Marguerite Périer fonda à la cathédrale une messe votive en l’honneur du miracle de la Sainte Epine ; l’acte est du 6 mars 1685. Cette messe fut célébrée chaque année le 24 mars à la cathédrale, jusqu’à la Révolution. C’était une messe solennelle. Un manuscrit de la bibliothèque du chapitre, que Jaloustre avait pu consulté, la décrivait ainsi :[3]  « Une messe votive solennelle doit être célébrée chaque année le 24 mars, en action de grâce d’un miracle remarquable, examiné et authentifié suivant le rite par l’archevêque de Paris, la guérison ce jour là de l’année 1656 d’une fistule dont souffrait Marguerite Périer au monastère de Port-Royal de Paris depuis trois ans, par l’attouchement de la relique de la Sainte Epine. Si ce jour tombe pendant la semaine sainte, ou un dimanche, ou un jour de fête solennelle, cette messe sera célébrée le vendredi suivant le troisième dimanche de carême, ou un jour proche du 24 mars. ». Marguerite Périer y assista jusqu’à sa mort.
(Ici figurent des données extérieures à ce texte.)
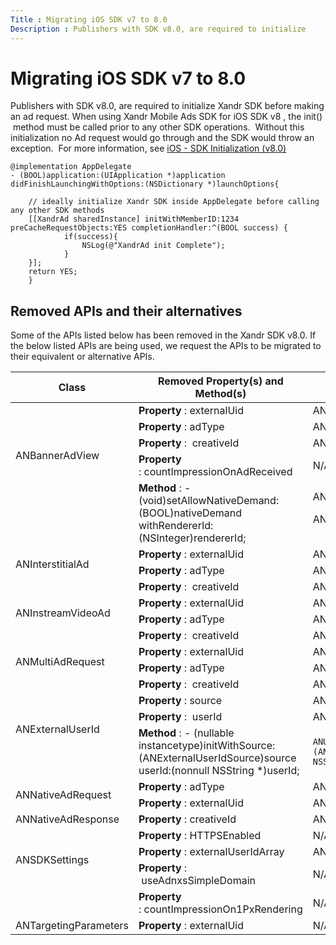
 ```yaml
---
Title : Migrating iOS SDK v7 to 8.0
Description : Publishers with SDK v8.0, are required to initialize
---
```



# Migrating iOS SDK v7 to 8.0



Publishers with SDK v8.0, are required to initialize
Xandr SDK before making an ad request. When
using Xandr Mobile Ads SDK for iOS SDK v8 , the
init()  method must be called prior to any other SDK operations. 
Without this initialization no Ad request would go through and the SDK
would throw an exception.  For more information, see <a
href="https://docs.xandr.com/bundle/mobile-sdk/page/ios---sdk-initialization--v8-0-.html"
class="xref" target="_blank">iOS - SDK Initialization (v8.0)</a>

``` pre
@implementation AppDelegate
- (BOOL)application:(UIApplication *)application didFinishLaunchingWithOptions:(NSDictionary *)launchOptions{
     
    // ideally initialize Xandr SDK inside AppDelegate before calling any other SDK methods
    [[XandrAd sharedInstance] initWithMemberID:1234 preCacheRequestObjects:YES completionHandler:^(BOOL success) {
            if(success){
                NSLog(@"XandrAd init Complete");
            }
    }];
    return YES;
    }
```



## Removed APIs and their alternatives

Some of the APIs listed below has been removed in the
Xandr SDK v8.0. If the below listed APIs are
being used, we request the APIs to be migrated to their equivalent or
alternative APIs.

<table class="table">
<thead class="thead">
<tr class="header row">
<th id="ID-0000378f__entry__1"
class="entry colsep-1 rowsep-1">Class</th>
<th id="ID-0000378f__entry__2" class="entry colsep-1 rowsep-1">Removed
Property(s) and Method(s)</th>
<th id="ID-0000378f__entry__3"
class="entry colsep-1 rowsep-1">Alternative Property(s) and
Method(s)</th>
</tr>
</thead>
<tbody class="tbody">
<tr class="odd row">
<td rowspan="5" class="entry colsep-1 rowsep-1"
headers="ID-0000378f__entry__1">ANBannerAdView<br />
<br />
<br />
<br />
</td>
<td class="entry colsep-1 rowsep-1"
headers="ID-0000378f__entry__2"><strong>Property</strong> :
externalUid </td>
<td class="entry colsep-1 rowsep-1"
headers="ID-0000378f__entry__3">ANSDKSettings.publisherUserId</td>
</tr>
<tr class="even row">
<td class="entry colsep-1 rowsep-1"
headers="ID-0000378f__entry__2"><strong>Property</strong> : adType</td>
<td class="entry colsep-1 rowsep-1"
headers="ID-0000378f__entry__3">ANAdResponseInfo.adType</td>
</tr>
<tr class="odd row">
<td class="entry colsep-1 rowsep-1"
headers="ID-0000378f__entry__2"><strong>Property</strong> :
 creativeId</td>
<td class="entry colsep-1 rowsep-1"
headers="ID-0000378f__entry__3">ANAdResponseInfo.creativeId</td>
</tr>
<tr class="even row">
<td class="entry colsep-1 rowsep-1"
headers="ID-0000378f__entry__2"><strong>Property</strong>
: countImpressionOnAdReceived</td>
<td class="entry colsep-1 rowsep-1"
headers="ID-0000378f__entry__3">N/A</td>
</tr>
<tr class="odd row">
<td class="entry colsep-1 rowsep-1"
headers="ID-0000378f__entry__2"><strong>Method</strong> : -
(void)setAllowNativeDemand:(BOOL)nativeDemand
withRendererId:(NSInteger)rendererId;</td>
<td class="entry colsep-1 rowsep-1"
headers="ID-0000378f__entry__3">ANBannerAdView.shouldAllowNativeDemand
<p>ANBannerAdView.nativeAdRendererId</p></td>
</tr>
<tr class="even row">
<td rowspan="3" class="entry colsep-1 rowsep-1"
headers="ID-0000378f__entry__1">ANInterstitialAd<br />
<br />
</td>
<td class="entry colsep-1 rowsep-1"
headers="ID-0000378f__entry__2"><strong>Property</strong> :
externalUid </td>
<td class="entry colsep-1 rowsep-1"
headers="ID-0000378f__entry__3">ANSDKSettings.publisherUserId</td>
</tr>
<tr class="odd row">
<td class="entry colsep-1 rowsep-1"
headers="ID-0000378f__entry__2"><strong>Property</strong> : adType</td>
<td class="entry colsep-1 rowsep-1"
headers="ID-0000378f__entry__3">ANAdResponseInfo.adType</td>
</tr>
<tr class="even row">
<td class="entry colsep-1 rowsep-1"
headers="ID-0000378f__entry__2"><strong>Property</strong> :
 creativeId</td>
<td class="entry colsep-1 rowsep-1"
headers="ID-0000378f__entry__3">ANAdResponseInfo.creativeId</td>
</tr>
<tr class="odd row">
<td rowspan="3" class="entry colsep-1 rowsep-1"
headers="ID-0000378f__entry__1">ANInstreamVideoAd<br />
<br />
</td>
<td class="entry colsep-1 rowsep-1"
headers="ID-0000378f__entry__2"><strong>Property</strong> :
externalUid </td>
<td class="entry colsep-1 rowsep-1"
headers="ID-0000378f__entry__3">ANSDKSettings.publisherUserId</td>
</tr>
<tr class="even row">
<td class="entry colsep-1 rowsep-1"
headers="ID-0000378f__entry__2"><strong>Property</strong> : adType</td>
<td class="entry colsep-1 rowsep-1"
headers="ID-0000378f__entry__3">ANAdResponseInfo.adType</td>
</tr>
<tr class="odd row">
<td class="entry colsep-1 rowsep-1"
headers="ID-0000378f__entry__2"><strong>Property</strong> :
 creativeId</td>
<td class="entry colsep-1 rowsep-1"
headers="ID-0000378f__entry__3">ANAdResponseInfo.creativeId</td>
</tr>
<tr class="even row">
<td rowspan="3" class="entry colsep-1 rowsep-1"
headers="ID-0000378f__entry__1">ANMultiAdRequest<br />
<br />
</td>
<td class="entry colsep-1 rowsep-1"
headers="ID-0000378f__entry__2"><strong>Property</strong> :
externalUid </td>
<td class="entry colsep-1 rowsep-1"
headers="ID-0000378f__entry__3">ANSDKSettings.publisherUserId</td>
</tr>
<tr class="odd row">
<td class="entry colsep-1 rowsep-1"
headers="ID-0000378f__entry__2"><strong>Property</strong> : adType</td>
<td class="entry colsep-1 rowsep-1"
headers="ID-0000378f__entry__3">ANAdResponseInfo.adType</td>
</tr>
<tr class="even row">
<td class="entry colsep-1 rowsep-1"
headers="ID-0000378f__entry__2"><strong>Property</strong> :
 creativeId</td>
<td class="entry colsep-1 rowsep-1"
headers="ID-0000378f__entry__3">ANAdResponseInfo.creativeId</td>
</tr>
<tr class="odd row">
<td rowspan="3" class="entry colsep-1 rowsep-1"
headers="ID-0000378f__entry__1">ANExternalUserId<br />
<br />
</td>
<td class="entry colsep-1 rowsep-1"
headers="ID-0000378f__entry__2"><strong>Property</strong> : source</td>
<td class="entry colsep-1 rowsep-1"
headers="ID-0000378f__entry__3">ANUserId.source</td>
</tr>
<tr class="even row">
<td class="entry colsep-1 rowsep-1"
headers="ID-0000378f__entry__2"><strong>Property</strong> :  userId</td>
<td class="entry colsep-1 rowsep-1"
headers="ID-0000378f__entry__3">ANUserId.userId</td>
</tr>
<tr class="odd row">
<td class="entry colsep-1 rowsep-1"
headers="ID-0000378f__entry__2"><strong>Method</strong> : - (nullable
instancetype)initWithSource:(ANExternalUserIdSource)source
userId:(nonnull NSString *)userId;</td>
<td class="entry colsep-1 rowsep-1" headers="ID-0000378f__entry__3"><pre
class="pre codeblock"><code>ANUserId.initWithANUserIdSource:(ANUserIdSource)source userId:(nonnull NSString *)userId;</code></pre></td>
</tr>
<tr class="even row">
<td rowspan="2" class="entry colsep-1 rowsep-1"
headers="ID-0000378f__entry__1">ANNativeAdRequest</td>
<td class="entry colsep-1 rowsep-1"
headers="ID-0000378f__entry__2"><strong>Property</strong> : adType</td>
<td class="entry colsep-1 rowsep-1"
headers="ID-0000378f__entry__3">ANAdResponseInfo.adType</td>
</tr>
<tr class="odd row">
<td class="entry colsep-1 rowsep-1"
headers="ID-0000378f__entry__2"><strong>Property</strong> :
externalUid</td>
<td class="entry colsep-1 rowsep-1"
headers="ID-0000378f__entry__3">ANSDKSettings.publisherUserId</td>
</tr>
<tr class="even row">
<td class="entry colsep-1 rowsep-1"
headers="ID-0000378f__entry__1">ANNativeAdResponse</td>
<td class="entry colsep-1 rowsep-1"
headers="ID-0000378f__entry__2"><strong>Property</strong> :
creativeId</td>
<td class="entry colsep-1 rowsep-1"
headers="ID-0000378f__entry__3">ANAdResponseInfo.creativeId</td>
</tr>
<tr class="odd row">
<td rowspan="4" class="entry colsep-1 rowsep-1"
headers="ID-0000378f__entry__1">ANSDKSettings<br />
<br />
<br />
</td>
<td class="entry colsep-1 rowsep-1"
headers="ID-0000378f__entry__2"><strong>Property</strong> :
HTTPSEnabled</td>
<td class="entry colsep-1 rowsep-1"
headers="ID-0000378f__entry__3">N/A </td>
</tr>
<tr class="even row">
<td class="entry colsep-1 rowsep-1"
headers="ID-0000378f__entry__2"><strong>Property</strong> :
externalUserIdArray</td>
<td class="entry colsep-1 rowsep-1"
headers="ID-0000378f__entry__3">ANSDKSettings.userIdArray</td>
</tr>
<tr class="odd row">
<td class="entry colsep-1 rowsep-1"
headers="ID-0000378f__entry__2"><strong>Property</strong> :
 useAdnxsSimpleDomain</td>
<td class="entry colsep-1 rowsep-1"
headers="ID-0000378f__entry__3">N/A</td>
</tr>
<tr class="even row">
<td class="entry colsep-1 rowsep-1"
headers="ID-0000378f__entry__2"><strong>Property</strong>
: countImpressionOn1PxRendering</td>
<td class="entry colsep-1 rowsep-1"
headers="ID-0000378f__entry__3">N/A</td>
</tr>
<tr class="odd row">
<td class="entry colsep-1 rowsep-1"
headers="ID-0000378f__entry__1">ANTargetingParameters</td>
<td class="entry colsep-1 rowsep-1"
headers="ID-0000378f__entry__2"><strong>Property</strong> :
externalUid</td>
<td class="entry colsep-1 rowsep-1"
headers="ID-0000378f__entry__3">N/A</td>
</tr>
</tbody>
</table>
Le célébrant portait pour cette messe une chasuble en velours cramoisi, relevé en bosses d’or, et orné d’un grand Saint Esprit en argent que Marguerite Périer avait donnée.
Il existe encore à la cathédrale une chasuble du XVIIe siècle, en velours pourpre, avec un grand Saint-Esprit brodé : il est possible que ce soit la chasuble donnée par Marguerite Périer. Ce serait le seul vestige des donations de la famille Pascal à la Cathédrale.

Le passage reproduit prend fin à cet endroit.